The translation is a bit awkward at points but the stories still have a lovely flow to them. All the legends are related in a very warm, confiding, conversational tone. The stories from 1939 and 1940 are particularly patriotic and sentimental, reminding children that though the darkest days have not yet come (for, as everyone knows, in the darkest days St Wenceslaus and the Knights of Blanik will return to destroy the enemies of the Czech Lands) they must “grow well and grow strong and be of good stature so that you are brave and of firm resolve when your time comes.” Oh yes, I teared up. While these stories are definitely friendlier and less bloodthirsty than the ones I adored as a child, they captivating and delightful. And they do what any book about Prague should do: bring the magic of that city to life, allowing the reader, regardless of age, to take as a matter of fact that normal Praguers share drinks with known water sprites and headless horsemen, that statues act as godparents, and that saints still shape the city as they wish to see it, regardless of the bureaucrats’ intentions. Because if it could happen anywhere, it would be there: “Do you understand? Prague is a vision, a dream, an enchantment.”

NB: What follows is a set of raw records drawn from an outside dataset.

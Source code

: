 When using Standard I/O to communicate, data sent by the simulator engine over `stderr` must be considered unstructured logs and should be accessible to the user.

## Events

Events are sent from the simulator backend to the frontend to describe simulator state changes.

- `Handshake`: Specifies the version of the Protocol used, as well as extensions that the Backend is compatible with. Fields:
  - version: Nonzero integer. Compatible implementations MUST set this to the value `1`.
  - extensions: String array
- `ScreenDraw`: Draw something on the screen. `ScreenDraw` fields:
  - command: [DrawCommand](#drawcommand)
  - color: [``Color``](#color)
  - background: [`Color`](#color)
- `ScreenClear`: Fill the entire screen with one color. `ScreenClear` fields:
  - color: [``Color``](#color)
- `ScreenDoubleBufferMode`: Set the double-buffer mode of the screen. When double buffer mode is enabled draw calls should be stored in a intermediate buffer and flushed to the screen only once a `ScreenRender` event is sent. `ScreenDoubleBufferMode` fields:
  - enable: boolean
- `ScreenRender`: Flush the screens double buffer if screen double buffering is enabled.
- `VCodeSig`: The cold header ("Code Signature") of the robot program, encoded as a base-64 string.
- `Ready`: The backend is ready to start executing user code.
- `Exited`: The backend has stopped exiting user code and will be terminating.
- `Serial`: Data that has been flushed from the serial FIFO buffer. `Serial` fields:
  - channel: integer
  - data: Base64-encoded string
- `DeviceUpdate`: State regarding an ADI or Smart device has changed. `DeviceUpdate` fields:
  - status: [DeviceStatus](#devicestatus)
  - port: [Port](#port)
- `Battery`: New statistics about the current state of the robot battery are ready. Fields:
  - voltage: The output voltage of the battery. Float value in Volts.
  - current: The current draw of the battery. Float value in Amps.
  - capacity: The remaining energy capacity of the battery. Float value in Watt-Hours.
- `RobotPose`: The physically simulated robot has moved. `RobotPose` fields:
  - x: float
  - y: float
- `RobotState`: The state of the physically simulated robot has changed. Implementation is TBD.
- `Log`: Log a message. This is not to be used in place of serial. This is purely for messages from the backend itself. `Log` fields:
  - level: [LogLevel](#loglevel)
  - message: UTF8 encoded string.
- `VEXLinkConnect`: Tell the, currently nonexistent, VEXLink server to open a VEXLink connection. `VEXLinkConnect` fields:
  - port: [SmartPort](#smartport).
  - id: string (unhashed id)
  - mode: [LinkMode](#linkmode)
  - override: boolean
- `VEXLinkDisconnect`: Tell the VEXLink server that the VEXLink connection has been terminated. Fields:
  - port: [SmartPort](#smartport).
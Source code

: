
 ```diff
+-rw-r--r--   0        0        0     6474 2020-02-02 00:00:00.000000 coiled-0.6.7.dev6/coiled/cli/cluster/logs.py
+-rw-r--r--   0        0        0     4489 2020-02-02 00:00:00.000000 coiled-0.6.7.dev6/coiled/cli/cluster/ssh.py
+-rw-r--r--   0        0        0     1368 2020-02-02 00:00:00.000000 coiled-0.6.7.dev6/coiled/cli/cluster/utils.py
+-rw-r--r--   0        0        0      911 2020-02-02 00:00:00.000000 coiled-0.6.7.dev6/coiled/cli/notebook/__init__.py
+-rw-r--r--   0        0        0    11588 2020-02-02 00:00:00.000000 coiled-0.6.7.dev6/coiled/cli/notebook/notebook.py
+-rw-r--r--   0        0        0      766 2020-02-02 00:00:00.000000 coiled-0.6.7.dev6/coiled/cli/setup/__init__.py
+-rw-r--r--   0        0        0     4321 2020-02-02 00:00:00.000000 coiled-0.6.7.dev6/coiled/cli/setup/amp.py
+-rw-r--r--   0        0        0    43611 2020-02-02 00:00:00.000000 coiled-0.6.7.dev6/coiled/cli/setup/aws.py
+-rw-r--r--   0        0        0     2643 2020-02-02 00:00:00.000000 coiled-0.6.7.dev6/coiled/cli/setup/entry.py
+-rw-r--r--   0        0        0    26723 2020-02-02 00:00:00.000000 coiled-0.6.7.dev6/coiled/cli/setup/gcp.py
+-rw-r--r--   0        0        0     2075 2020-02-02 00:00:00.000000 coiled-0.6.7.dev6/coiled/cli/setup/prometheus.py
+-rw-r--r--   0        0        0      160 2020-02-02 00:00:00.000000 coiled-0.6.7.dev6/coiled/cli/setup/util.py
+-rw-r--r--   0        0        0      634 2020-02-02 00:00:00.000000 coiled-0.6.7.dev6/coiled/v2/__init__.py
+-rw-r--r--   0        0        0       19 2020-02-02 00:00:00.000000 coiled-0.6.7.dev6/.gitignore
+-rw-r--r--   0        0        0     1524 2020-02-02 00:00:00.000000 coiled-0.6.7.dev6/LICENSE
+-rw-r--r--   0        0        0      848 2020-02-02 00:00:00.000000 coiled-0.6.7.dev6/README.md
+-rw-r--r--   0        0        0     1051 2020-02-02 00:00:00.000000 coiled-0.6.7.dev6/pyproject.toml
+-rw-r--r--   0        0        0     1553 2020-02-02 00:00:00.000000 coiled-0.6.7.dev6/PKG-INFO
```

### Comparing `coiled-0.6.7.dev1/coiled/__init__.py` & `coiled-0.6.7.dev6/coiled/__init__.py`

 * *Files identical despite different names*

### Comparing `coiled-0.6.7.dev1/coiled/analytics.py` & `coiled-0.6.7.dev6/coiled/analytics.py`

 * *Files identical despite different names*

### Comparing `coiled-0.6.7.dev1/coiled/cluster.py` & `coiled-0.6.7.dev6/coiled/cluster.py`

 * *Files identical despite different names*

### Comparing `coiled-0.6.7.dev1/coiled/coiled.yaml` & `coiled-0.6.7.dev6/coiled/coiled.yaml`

What a lovely legacy from your grandmother, both the stories that she told you and then this book of stories.
Being told the stories was definitely a highlight growing up, something to look forward to any night my grandmother was babysitting or we were staying with her.
I love these sorts of books. I have the old and battered copy of both Andersen’s and Grimm’s fairy tales that my grandmother read to my father and then to all of the grandchildren. And, yes, they are much “grimmer” than the modern versions. But the memories…I can still hear my grandmother’s voice when I read some of them. Thanks for sharing this one.
How wonderful to still have your family’s books!
I deeply disapprove of these bloodless modern fairy tales. I was clearly oblivious to their existence as a child (except for when Disney got it very, very wrong, which always had me up in arms) and, having survived my childhood of terrifying tales undamaged, don’t much see the point.